DATASET CONTENT
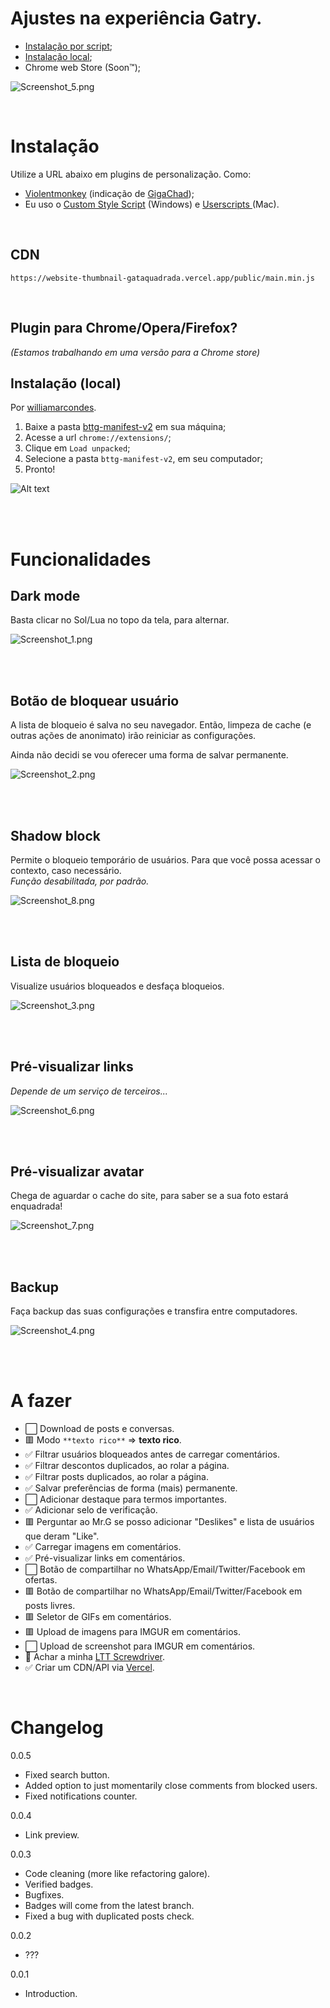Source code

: # Ajustes na experiência Gatry.

-   [Instalação por script](#instalação);
-   [Instalação local](#instalação-local);
-   Chrome web Store (Soon™️);

![Screenshot_5.png](/assets/screenshot_5.png)

<br>

# Instalação

Utilize a URL abaixo em plugins de personalização. Como:

-   [Violentmonkey](https://violentmonkey.github.io) (indicação de [GigaChad](https://gatry.com/usuarios/detalhe/GigaChad));
-   Eu uso o [Custom Style Script](https://chrome.google.com/webstore/detail/custom-style-script/ecjfaoeopefafjpdgnfcjnhinpbldjij) (Windows) e [Userscripts ](https://apps.apple.com/us/app/userscripts/id1463298887) (Mac).

<br>

## CDN

`https://website-thumbnail-gataquadrada.vercel.app/public/main.min.js`

<br>

## Plugin para Chrome/Opera/Firefox?

_(Estamos trabalhando em uma versão para a Chrome store)_

## Instalação (local)

Por [williamarcondes](https://github.com/williamarcondes/).

1. Baixe a pasta [bttg-manifest-v2](/bttg-manifest-v2) em sua máquina;
2. Acesse a url `chrome://extensions/`;
3. Clique em `Load unpacked`;
4. Selecione a pasta `bttg-manifest-v2`, em seu computador;
5. Pronto!

![Alt text](assets/how_install_chrome.png)

<br>
<br>

# Funcionalidades

## Dark mode

Basta clicar no Sol/Lua no topo da tela, para alternar.

![Screenshot_1.png](/assets/screenshot_1.png)

<br> 
<br>

## Botão de bloquear usuário

A lista de bloqueio é salva no seu navegador. Então, limpeza de cache (e outras ações de anonimato) irão reiniciar as configurações.

Ainda não decidi se vou oferecer uma forma de salvar permanente.

![Screenshot_2.png](/assets/screenshot_2.png)

<br> 
<br>

## Shadow block

Permite o bloqueio temporário de usuários. Para que você possa acessar o contexto, caso necessário.  
_Função desabilitada, por padrão._

![Screenshot_8.png](/assets/screenshot_8.png)

<br> 
<br>

## Lista de bloqueio

Visualize usuários bloqueados e desfaça bloqueios.

![Screenshot_3.png](/assets/screenshot_3.png)

<br>
<br>

## Pré-visualizar links

_Depende de um serviço de terceiros..._

![Screenshot_6.png](/assets/screenshot_6.png)

<br>
<br>

## Pré-visualizar avatar

Chega de aguardar o cache do site, para saber se a sua foto estará enquadrada!

![Screenshot_7.png](/assets/screenshot_7.png)

<br>
<br>

## Backup

Faça backup das suas configurações e transfira entre computadores.

![Screenshot_4.png](/assets/screenshot_4.png)

<br>
<br>

# A fazer

-   ⬜ Download de posts e conversas.
-   🟥 Modo `**texto rico**` => **texto rico**.
-   ✅ Filtrar usuários bloqueados antes de carregar comentários.
-   ✅ Filtrar descontos duplicados, ao rolar a página.
-   ✅ Filtrar posts duplicados, ao rolar a página.
-   ✅ Salvar preferências de forma (mais) permanente.
-   ⬜ Adicionar destaque para termos importantes.
-   ✅ Adicionar selo de verificação.
-   🟥 Perguntar ao Mr.G se posso adicionar "Deslikes" e lista de usuários que deram "Like".
-   ✅ Carregar imagens em comentários.
-   ✅ Pré-visualizar links em comentários.
-   ⬜ Botão de compartilhar no WhatsApp/Email/Twitter/Facebook em ofertas.
-   🟥 Botão de compartilhar no WhatsApp/Email/Twitter/Facebook em posts livres.
-   🟥 Seletor de GIFs em comentários.
-   🟥 Upload de imagens para IMGUR em comentários.
-   ⬜ Upload de screenshot para IMGUR em comentários.
-   🔄️ Achar a minha [LTT Screwdriver](https://www.lttstore.com/products/screwdriver).
-   ✅ Criar um CDN/API via [Vercel](https://website-thumbnail-gataquadrada.vercel.app/public/main.min.js).

<br>

# Changelog

0.0.5

-   Fixed search button.
-   Added option to just momentarily close comments from blocked users.
-   Fixed notifications counter.

0.0.4

-   Link preview.

0.0.3

-   Code cleaning (more like refactoring galore).
-   Verified badges.
-   Bugfixes.
-   Badges will come from the latest branch.
-   Fixed a bug with duplicated posts check.

0.0.2

-   ???

0.0.1

-   Introduction.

YOUR GOAL
Leave the images aside and retype each line of the listing above exactly.

EXERCISE SOLUTION
Source code

: # Ajustes na experiência Gatry.

-   [Instalação por script](#instalação);
-   [Instalação local](#instalação-local);
-   Chrome web Store (Soon™️);

![Screenshot_5.png](/assets/screenshot_5.png)

<br>

# Instalação

Utilize a URL abaixo em plugins de personalização. Como:

-   [Violentmonkey](https://violentmonkey.github.io) (indicação de [GigaChad](https://gatry.com/usuarios/detalhe/GigaChad));
-   Eu uso o [Custom Style Script](https://chrome.google.com/webstore/detail/custom-style-script/ecjfaoeopefafjpdgnfcjnhinpbldjij) (Windows) e [Userscripts ](https://apps.apple.com/us/app/userscripts/id1463298887) (Mac).

<br>

## CDN

`https://website-thumbnail-gataquadrada.vercel.app/public/main.min.js`

<br>

## Plugin para Chrome/Opera/Firefox?

_(Estamos trabalhando em uma versão para a Chrome store)_

## Instalação (local)

Por [williamarcondes](https://github.com/williamarcondes/).

1. Baixe a pasta [bttg-manifest-v2](/bttg-manifest-v2) em sua máquina;
2. Acesse a url `chrome://extensions/`;
3. Clique em `Load unpacked`;
4. Selecione a pasta `bttg-manifest-v2`, em seu computador;
5. Pronto!

![Alt text](assets/how_install_chrome.png)

<br>
<br>

# Funcionalidades

## Dark mode

Basta clicar no Sol/Lua no topo da tela, para alternar.

![Screenshot_1.png](/assets/screenshot_1.png)

<br> 
<br>

## Botão de bloquear usuário

A lista de bloqueio é salva no seu navegador. Então, limpeza de cache (e outras ações de anonimato) irão reiniciar as configurações.

Ainda não decidi se vou oferecer uma forma de salvar permanente.

![Screenshot_2.png](/assets/screenshot_2.png)

<br> 
<br>

## Shadow block

Permite o bloqueio temporário de usuários. Para que você possa acessar o contexto, caso necessário.  
_Função desabilitada, por padrão._

![Screenshot_8.png](/assets/screenshot_8.png)

<br> 
<br>

## Lista de bloqueio

Visualize usuários bloqueados e desfaça bloqueios.

![Screenshot_3.png](/assets/screenshot_3.png)

<br>
<br>

## Pré-visualizar links

_Depende de um serviço de terceiros..._

![Screenshot_6.png](/assets/screenshot_6.png)

<br>
<br>

## Pré-visualizar avatar

Chega de aguardar o cache do site, para saber se a sua foto estará enquadrada!

![Screenshot_7.png](/assets/screenshot_7.png)

<br>
<br>

## Backup

Faça backup das suas configurações e transfira entre computadores.

![Screenshot_4.png](/assets/screenshot_4.png)

<br>
<br>

# A fazer

-   ⬜ Download de posts e conversas.
-   🟥 Modo `**texto rico**` => **texto rico**.
-   ✅ Filtrar usuários bloqueados antes de carregar comentários.
-   ✅ Filtrar descontos duplicados, ao rolar a página.
-   ✅ Filtrar posts duplicados, ao rolar a página.
-   ✅ Salvar preferências de forma (mais) permanente.
-   ⬜ Adicionar destaque para termos importantes.
-   ✅ Adicionar selo de verificação.
-   🟥 Perguntar ao Mr.G se posso adicionar "Deslikes" e lista de usuários que deram "Like".
-   ✅ Carregar imagens em comentários.
-   ✅ Pré-visualizar links em comentários.
-   ⬜ Botão de compartilhar no WhatsApp/Email/Twitter/Facebook em ofertas.
-   🟥 Botão de compartilhar no WhatsApp/Email/Twitter/Facebook em posts livres.
-   🟥 Seletor de GIFs em comentários.
-   🟥 Upload de imagens para IMGUR em comentários.
-   ⬜ Upload de screenshot para IMGUR em comentários.
-   🔄️ Achar a minha [LTT Screwdriver](https://www.lttstore.com/products/screwdriver).
-   ✅ Criar um CDN/API via [Vercel](https://website-thumbnail-gataquadrada.vercel.app/public/main.min.js).

<br>

# Changelog

0.0.5

-   Fixed search button.
-   Added option to just momentarily close comments from blocked users.
-   Fixed notifications counter.

0.0.4

-   Link preview.

0.0.3

-   Code cleaning (more like refactoring galore).
-   Verified badges.
-   Bugfixes.
-   Badges will come from the latest branch.
-   Fixed a bug with duplicated posts check.

0.0.2

-   ???

0.0.1

-   Introduction.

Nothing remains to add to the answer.